JAKARTA (KBK) – Terus berdatangannya pengungsi luar negri ke Rumah Detensi Imigrasi (Rudenim) Jakarta membuat landscape jalan Peta Selatan, Kalideres berubah. Di sisi kanan dan kiri trotoar yang tadinya sepi kini ramai dipenuhi puluhan tenda yang didirikan oleh pengungsi.

Sabrinal, salah seorang driver ojek online yang biasa beredar di kawasan tersebut menuturkan, bila kapasitas di dalam Rudenim sudah penuh seyogyanya pihak Rudenim mempersilahkan para pengungsi tinggal di lapangan dalam kompleks Rudenim.

“Mereka kan manusia, jangan ditelantarkan seperti ini lah. Mereka kan muslim juga, sesama muslim kan harus saling membantu,” ujar Sabrinal yang siang itu mencoba berdiskusi dengan salah seorang pengungsi asal Sudan (22/2).

Lain lagi dengan Mustofa, Wakil Ketua RT 07, RW 11 sekaligus tokoh masyarakat Kalideres yang memiliki rumah makan tepat berada di depan Rudenim. Menurutnya sejak para pengungsi asal Afganistan, Etiopia dan Sudan itu tiba 20 hari lalu, lambat laun omsetnya menurun.

“Orang makan kan maunya tempat bersih, tapi sekarang mereka buka tenda depan warung makan saya. jadi sepi,” ujar Mustofa kepada KBK (22/2).

Di luar itu aktivitas para pengungsi juga kerap membahayakan warga sekitar akibat ulah mereka yang sering berebut makanan bila ada donatur yang datang membagikan. Di sisi lain para pengungsi juga tak segan menggelar tenda di depan toko-toko dan ruko yang masih beroperasi. Bila hujan tiba tak sedikit dari mereka yang meneduh di dalamnya.

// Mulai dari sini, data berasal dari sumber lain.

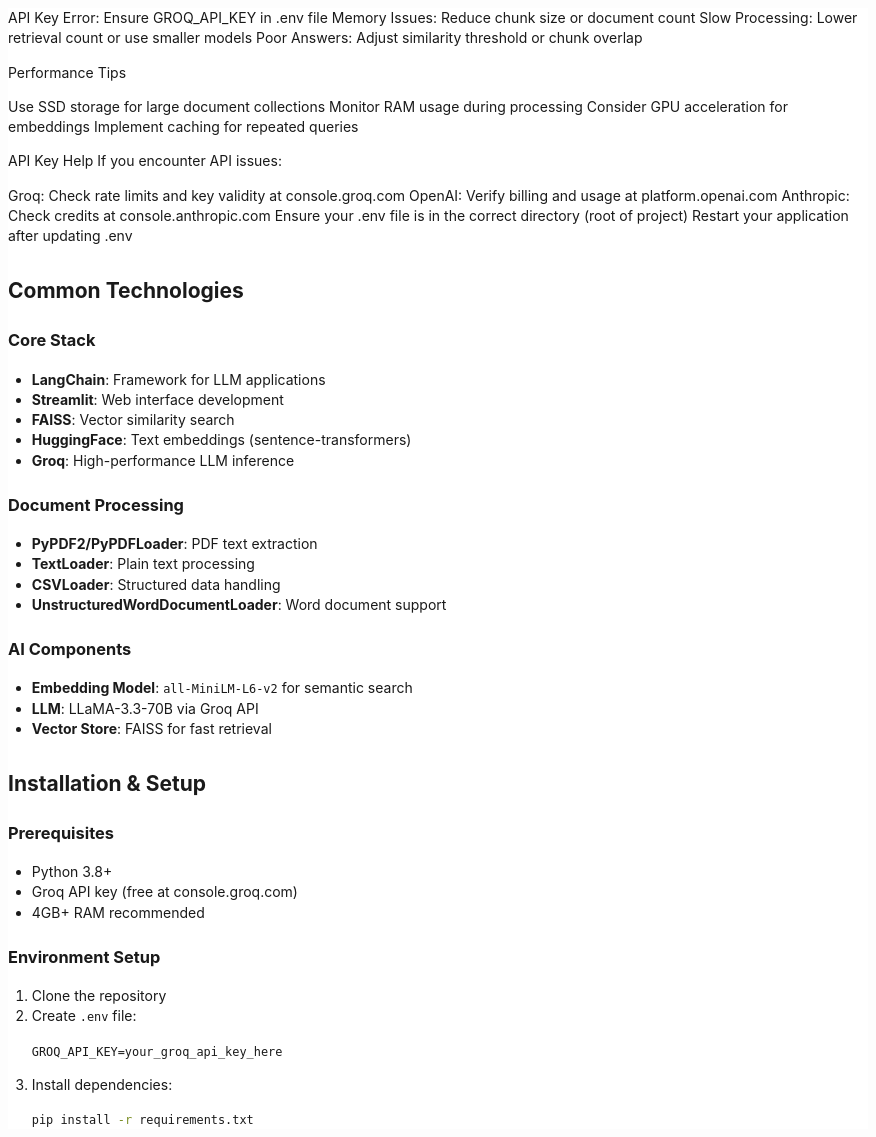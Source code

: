 API Key Error: Ensure GROQ_API_KEY in .env file
Memory Issues: Reduce chunk size or document count
Slow Processing: Lower retrieval count or use smaller models
Poor Answers: Adjust similarity threshold or chunk overlap

Performance Tips

Use SSD storage for large document collections
Monitor RAM usage during processing
Consider GPU acceleration for embeddings
Implement caching for repeated queries

API Key Help
If you encounter API issues:

Groq: Check rate limits and key validity at console.groq.com
OpenAI: Verify billing and usage at platform.openai.com
Anthropic: Check credits at console.anthropic.com
Ensure your .env file is in the correct directory (root of project)
Restart your application after updating .env


## Common Technologies

### Core Stack
- **LangChain**: Framework for LLM applications
- **Streamlit**: Web interface development
- **FAISS**: Vector similarity search
- **HuggingFace**: Text embeddings (sentence-transformers)
- **Groq**: High-performance LLM inference

### Document Processing
- **PyPDF2/PyPDFLoader**: PDF text extraction
- **TextLoader**: Plain text processing
- **CSVLoader**: Structured data handling
- **UnstructuredWordDocumentLoader**: Word document support

### AI Components
- **Embedding Model**: `all-MiniLM-L6-v2` for semantic search
- **LLM**: LLaMA-3.3-70B via Groq API
- **Vector Store**: FAISS for fast retrieval

## Installation & Setup

### Prerequisites
- Python 3.8+
- Groq API key (free at console.groq.com)
- 4GB+ RAM recommended

### Environment Setup
1. Clone the repository
2. Create `.env` file:
   ```
   GROQ_API_KEY=your_groq_api_key_here
   ```
3. Install dependencies:
   ```bash
   pip install -r requirements.txt
   ```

“Sudah saya tegur berulang kali tapi mereka diam saja. Mungkin karena nggak ngerti bahasa kami atau mereka bandel. Saya kurang tahu,” jelasnya.

Mustofa khawatir salah satu dari pengungsi ada yang memiliki itikad buruk seperti teroris atau membawa penyakit menular. Hal senada juga dilontarkan oleh penjual boneka yang tak mau disebutkan namanya. Sejak tenda mereka berdiri, jumlah pengunjung yang mampir ke tokonya mulai berkurang.

“Hampir semua penjual di sini agak terganggu dengan aktifitas mereka. Hanya warga bukan penghuni sini yang respec terhadap mereka. Kalau saya lihat mereka tidak kesusahan, handphone androidnya saja satu anak satu handphone,” katanya.

“Satpol PP nggak menggusur mereka. Kalau pol PP lewat ya lewat saja. Beda kalau warga Indonesia yang pakai trotoar, baru sebentar saja sudah di gusur,” sahut Mustofa.